Start of Block

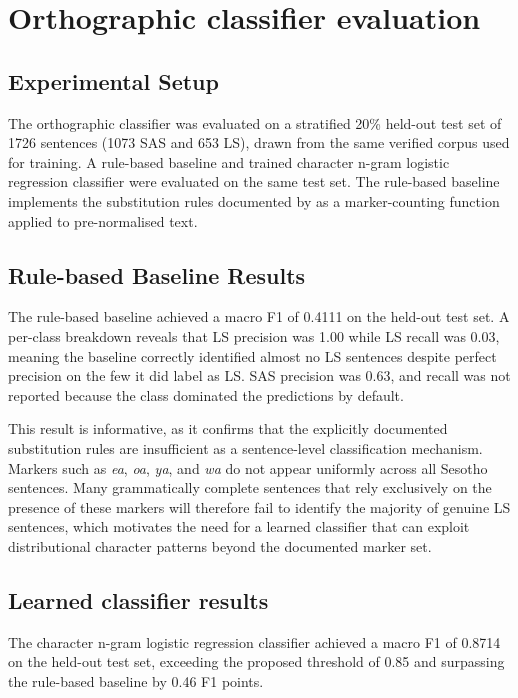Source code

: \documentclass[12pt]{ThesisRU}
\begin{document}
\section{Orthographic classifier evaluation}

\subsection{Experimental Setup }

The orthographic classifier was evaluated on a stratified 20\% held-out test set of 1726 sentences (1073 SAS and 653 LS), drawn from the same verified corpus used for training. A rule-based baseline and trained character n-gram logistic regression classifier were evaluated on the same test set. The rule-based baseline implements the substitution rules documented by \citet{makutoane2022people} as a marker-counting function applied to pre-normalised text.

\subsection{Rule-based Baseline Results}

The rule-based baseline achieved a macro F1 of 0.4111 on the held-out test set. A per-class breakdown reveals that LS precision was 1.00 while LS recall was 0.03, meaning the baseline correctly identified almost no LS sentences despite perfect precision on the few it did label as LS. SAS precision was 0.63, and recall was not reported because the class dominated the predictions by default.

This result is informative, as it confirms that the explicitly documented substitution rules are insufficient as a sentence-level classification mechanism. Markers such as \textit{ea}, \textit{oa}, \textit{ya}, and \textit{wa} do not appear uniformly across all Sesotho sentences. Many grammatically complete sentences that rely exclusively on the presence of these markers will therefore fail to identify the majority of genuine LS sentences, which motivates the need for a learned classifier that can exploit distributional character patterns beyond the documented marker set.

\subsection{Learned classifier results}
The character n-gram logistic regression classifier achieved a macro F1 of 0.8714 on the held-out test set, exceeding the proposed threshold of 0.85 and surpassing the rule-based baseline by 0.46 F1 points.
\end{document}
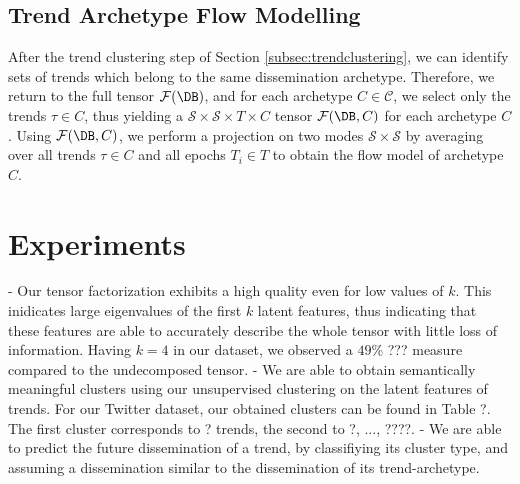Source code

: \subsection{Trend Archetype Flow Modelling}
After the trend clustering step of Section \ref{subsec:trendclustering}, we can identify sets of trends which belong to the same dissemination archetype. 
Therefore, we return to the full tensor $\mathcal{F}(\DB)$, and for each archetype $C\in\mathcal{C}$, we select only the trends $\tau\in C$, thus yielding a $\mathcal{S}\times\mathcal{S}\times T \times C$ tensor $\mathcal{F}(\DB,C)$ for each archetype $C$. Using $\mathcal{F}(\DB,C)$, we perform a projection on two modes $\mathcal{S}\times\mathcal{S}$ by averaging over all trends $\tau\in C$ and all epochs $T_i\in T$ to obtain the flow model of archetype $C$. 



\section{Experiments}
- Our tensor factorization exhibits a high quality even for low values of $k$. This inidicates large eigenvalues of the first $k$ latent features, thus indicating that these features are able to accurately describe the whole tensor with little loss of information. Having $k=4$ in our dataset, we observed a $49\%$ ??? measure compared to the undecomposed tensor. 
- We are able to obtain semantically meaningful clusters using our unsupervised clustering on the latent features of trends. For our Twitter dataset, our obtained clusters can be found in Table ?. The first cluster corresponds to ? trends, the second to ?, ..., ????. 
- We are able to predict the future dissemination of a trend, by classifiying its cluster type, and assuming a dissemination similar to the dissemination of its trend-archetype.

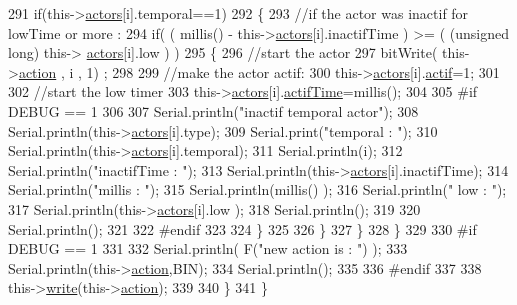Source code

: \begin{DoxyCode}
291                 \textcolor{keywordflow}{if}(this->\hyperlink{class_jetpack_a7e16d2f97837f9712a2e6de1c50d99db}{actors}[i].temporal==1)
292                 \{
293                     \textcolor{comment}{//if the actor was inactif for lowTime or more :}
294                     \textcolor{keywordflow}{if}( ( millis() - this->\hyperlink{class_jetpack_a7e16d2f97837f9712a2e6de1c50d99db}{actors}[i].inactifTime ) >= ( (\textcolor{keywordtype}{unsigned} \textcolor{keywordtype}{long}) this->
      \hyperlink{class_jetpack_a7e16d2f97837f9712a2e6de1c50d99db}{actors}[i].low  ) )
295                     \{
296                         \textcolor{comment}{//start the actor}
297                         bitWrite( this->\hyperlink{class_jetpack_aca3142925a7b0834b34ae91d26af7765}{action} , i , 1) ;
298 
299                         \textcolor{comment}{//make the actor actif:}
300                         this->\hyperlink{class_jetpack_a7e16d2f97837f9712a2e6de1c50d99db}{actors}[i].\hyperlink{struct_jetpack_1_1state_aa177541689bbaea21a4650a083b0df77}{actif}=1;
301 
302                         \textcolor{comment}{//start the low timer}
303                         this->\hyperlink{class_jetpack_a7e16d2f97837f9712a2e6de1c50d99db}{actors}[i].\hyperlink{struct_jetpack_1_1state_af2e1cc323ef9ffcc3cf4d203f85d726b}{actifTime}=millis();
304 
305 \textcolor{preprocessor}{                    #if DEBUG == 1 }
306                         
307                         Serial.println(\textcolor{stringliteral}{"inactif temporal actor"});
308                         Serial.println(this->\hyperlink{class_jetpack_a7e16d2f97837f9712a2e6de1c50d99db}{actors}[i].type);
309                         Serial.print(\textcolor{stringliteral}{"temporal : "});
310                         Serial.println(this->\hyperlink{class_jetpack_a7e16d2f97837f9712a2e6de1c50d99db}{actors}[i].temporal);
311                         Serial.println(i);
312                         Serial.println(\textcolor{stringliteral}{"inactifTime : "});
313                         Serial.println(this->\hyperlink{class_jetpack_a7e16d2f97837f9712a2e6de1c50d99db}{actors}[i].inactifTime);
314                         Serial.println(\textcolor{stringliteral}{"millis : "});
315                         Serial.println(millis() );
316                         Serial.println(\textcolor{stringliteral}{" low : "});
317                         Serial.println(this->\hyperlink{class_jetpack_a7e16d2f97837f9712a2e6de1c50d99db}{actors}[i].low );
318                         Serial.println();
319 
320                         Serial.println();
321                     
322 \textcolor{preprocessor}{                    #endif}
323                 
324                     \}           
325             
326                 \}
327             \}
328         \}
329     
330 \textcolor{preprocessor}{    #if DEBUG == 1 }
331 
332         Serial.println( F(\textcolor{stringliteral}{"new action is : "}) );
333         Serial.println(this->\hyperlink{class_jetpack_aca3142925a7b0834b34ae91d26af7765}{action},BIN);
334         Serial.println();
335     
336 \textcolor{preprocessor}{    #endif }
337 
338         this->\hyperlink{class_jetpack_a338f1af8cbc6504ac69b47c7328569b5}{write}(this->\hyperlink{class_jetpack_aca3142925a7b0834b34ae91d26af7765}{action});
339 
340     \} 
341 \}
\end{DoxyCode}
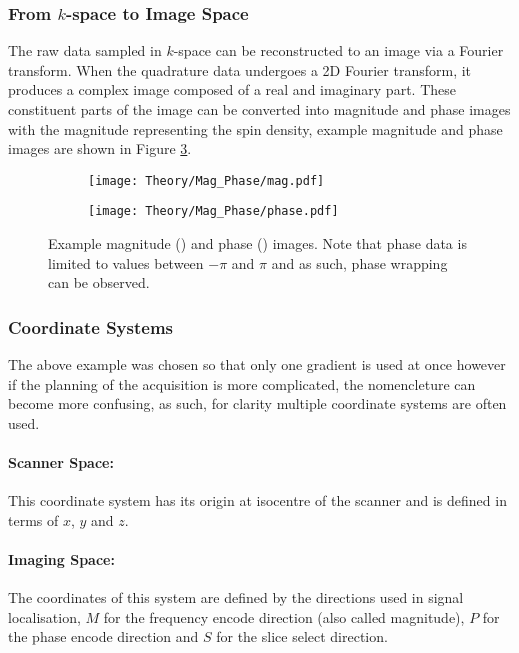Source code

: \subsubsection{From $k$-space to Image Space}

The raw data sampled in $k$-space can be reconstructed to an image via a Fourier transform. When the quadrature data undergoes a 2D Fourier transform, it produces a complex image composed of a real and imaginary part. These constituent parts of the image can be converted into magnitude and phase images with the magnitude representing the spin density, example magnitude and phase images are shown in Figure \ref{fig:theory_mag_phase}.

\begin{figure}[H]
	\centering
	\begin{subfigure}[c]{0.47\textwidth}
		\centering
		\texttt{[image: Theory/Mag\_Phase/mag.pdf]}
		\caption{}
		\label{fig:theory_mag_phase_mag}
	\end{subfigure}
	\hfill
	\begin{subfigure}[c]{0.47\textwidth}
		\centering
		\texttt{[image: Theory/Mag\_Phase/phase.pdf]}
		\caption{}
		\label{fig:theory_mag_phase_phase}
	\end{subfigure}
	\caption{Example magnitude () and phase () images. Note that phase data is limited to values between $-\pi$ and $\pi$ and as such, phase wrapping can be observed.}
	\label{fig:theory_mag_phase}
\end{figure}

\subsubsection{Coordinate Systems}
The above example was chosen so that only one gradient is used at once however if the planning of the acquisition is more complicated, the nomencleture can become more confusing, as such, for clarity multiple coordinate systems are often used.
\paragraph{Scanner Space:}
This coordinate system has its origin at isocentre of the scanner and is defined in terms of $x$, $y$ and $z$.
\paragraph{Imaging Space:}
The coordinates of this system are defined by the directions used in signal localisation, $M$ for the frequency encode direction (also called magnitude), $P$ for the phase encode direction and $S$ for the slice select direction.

End of Block
Start of Block

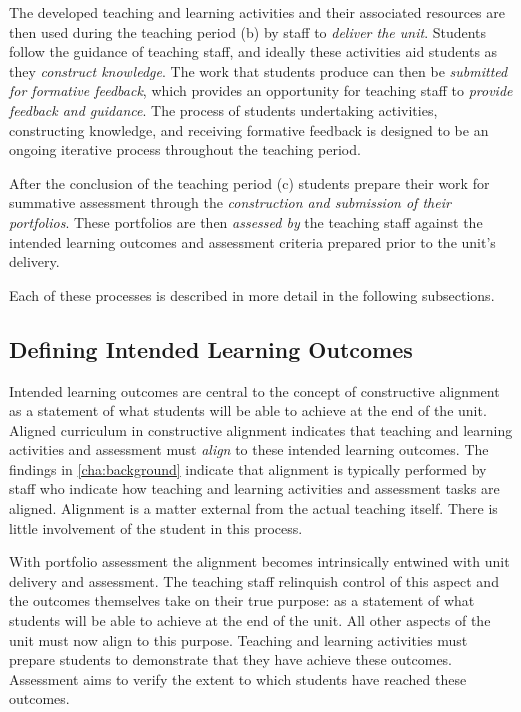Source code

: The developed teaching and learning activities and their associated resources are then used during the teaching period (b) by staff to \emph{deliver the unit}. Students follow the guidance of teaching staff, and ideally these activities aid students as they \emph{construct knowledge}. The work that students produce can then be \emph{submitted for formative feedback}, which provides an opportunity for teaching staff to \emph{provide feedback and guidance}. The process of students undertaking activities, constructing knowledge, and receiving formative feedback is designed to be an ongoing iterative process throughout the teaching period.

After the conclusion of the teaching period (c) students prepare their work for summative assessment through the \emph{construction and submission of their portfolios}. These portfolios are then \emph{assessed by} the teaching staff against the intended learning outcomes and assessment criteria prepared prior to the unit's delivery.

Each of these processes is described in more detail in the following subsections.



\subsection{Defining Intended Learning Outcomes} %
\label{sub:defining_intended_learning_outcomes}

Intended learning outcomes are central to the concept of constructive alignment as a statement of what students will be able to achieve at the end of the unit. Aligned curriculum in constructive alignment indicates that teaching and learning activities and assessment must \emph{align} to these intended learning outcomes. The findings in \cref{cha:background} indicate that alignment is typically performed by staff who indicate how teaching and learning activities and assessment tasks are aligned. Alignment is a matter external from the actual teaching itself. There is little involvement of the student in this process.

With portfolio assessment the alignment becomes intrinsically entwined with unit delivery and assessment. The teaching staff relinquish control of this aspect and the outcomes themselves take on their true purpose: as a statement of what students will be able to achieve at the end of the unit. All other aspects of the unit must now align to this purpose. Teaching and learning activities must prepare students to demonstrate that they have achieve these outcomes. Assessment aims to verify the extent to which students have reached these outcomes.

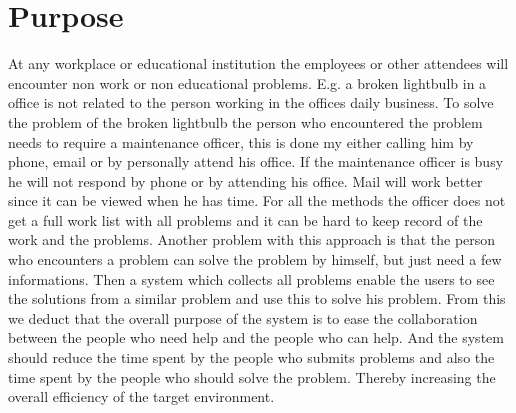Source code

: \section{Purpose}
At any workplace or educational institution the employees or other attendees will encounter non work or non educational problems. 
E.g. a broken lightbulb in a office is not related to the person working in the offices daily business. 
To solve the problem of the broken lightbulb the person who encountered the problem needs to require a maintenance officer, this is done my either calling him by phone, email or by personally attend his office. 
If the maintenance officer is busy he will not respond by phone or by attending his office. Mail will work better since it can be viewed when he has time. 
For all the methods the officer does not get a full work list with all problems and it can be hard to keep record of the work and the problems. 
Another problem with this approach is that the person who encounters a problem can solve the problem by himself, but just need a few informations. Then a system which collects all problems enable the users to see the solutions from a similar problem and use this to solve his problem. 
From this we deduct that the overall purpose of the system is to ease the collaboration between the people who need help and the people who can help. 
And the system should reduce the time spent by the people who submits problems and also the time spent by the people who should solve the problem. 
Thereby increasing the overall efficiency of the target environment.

End of Block
Start of Block

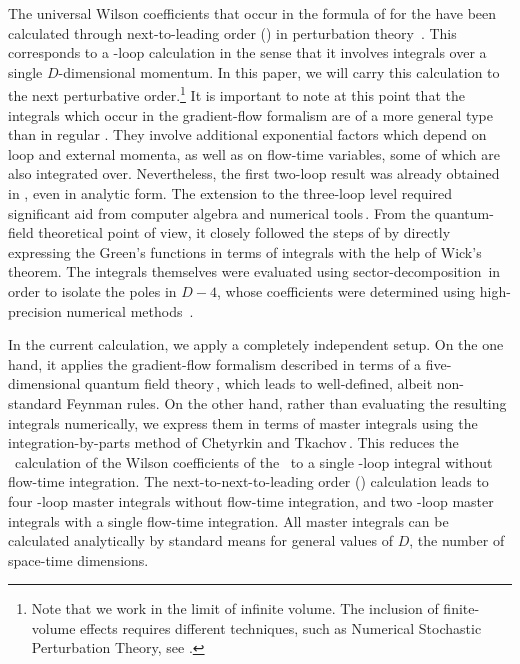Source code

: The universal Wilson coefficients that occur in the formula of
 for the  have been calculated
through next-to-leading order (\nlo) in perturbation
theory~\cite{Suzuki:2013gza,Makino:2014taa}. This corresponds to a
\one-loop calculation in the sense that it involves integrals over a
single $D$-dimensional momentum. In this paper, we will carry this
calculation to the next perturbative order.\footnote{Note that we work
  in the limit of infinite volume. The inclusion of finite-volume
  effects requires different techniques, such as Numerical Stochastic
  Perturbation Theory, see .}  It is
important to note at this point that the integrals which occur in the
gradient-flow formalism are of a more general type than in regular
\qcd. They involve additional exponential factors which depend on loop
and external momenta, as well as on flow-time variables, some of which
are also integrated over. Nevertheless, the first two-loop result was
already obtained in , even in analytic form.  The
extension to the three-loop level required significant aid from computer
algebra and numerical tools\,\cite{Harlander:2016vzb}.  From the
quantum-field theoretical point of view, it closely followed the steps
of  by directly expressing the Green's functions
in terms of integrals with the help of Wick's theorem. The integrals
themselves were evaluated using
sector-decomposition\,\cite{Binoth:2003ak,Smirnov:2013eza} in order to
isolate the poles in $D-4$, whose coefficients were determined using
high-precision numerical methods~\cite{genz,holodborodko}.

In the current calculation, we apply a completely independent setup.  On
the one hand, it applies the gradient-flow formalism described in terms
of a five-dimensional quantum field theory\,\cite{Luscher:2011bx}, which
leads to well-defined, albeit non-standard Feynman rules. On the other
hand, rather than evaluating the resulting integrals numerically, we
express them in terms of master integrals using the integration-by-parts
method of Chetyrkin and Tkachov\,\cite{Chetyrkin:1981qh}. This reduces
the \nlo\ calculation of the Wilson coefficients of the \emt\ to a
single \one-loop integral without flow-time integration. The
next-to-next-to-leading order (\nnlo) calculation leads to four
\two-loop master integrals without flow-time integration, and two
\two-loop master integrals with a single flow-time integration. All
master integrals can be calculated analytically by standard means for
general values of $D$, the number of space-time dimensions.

End of Block

— Exercise —
Retype exactly, and only, the lines above from the one where "quantum-field theoretical point" occurs up to and including the one where "in order to" occurs.

— Finished task —
quantum-field theoretical point of view, it closely followed the steps
of  by directly expressing the Green's functions
in terms of integrals with the help of Wick's theorem. The integrals
themselves were evaluated using
sector-decomposition\,\cite{Binoth:2003ak,Smirnov:2013eza} in order to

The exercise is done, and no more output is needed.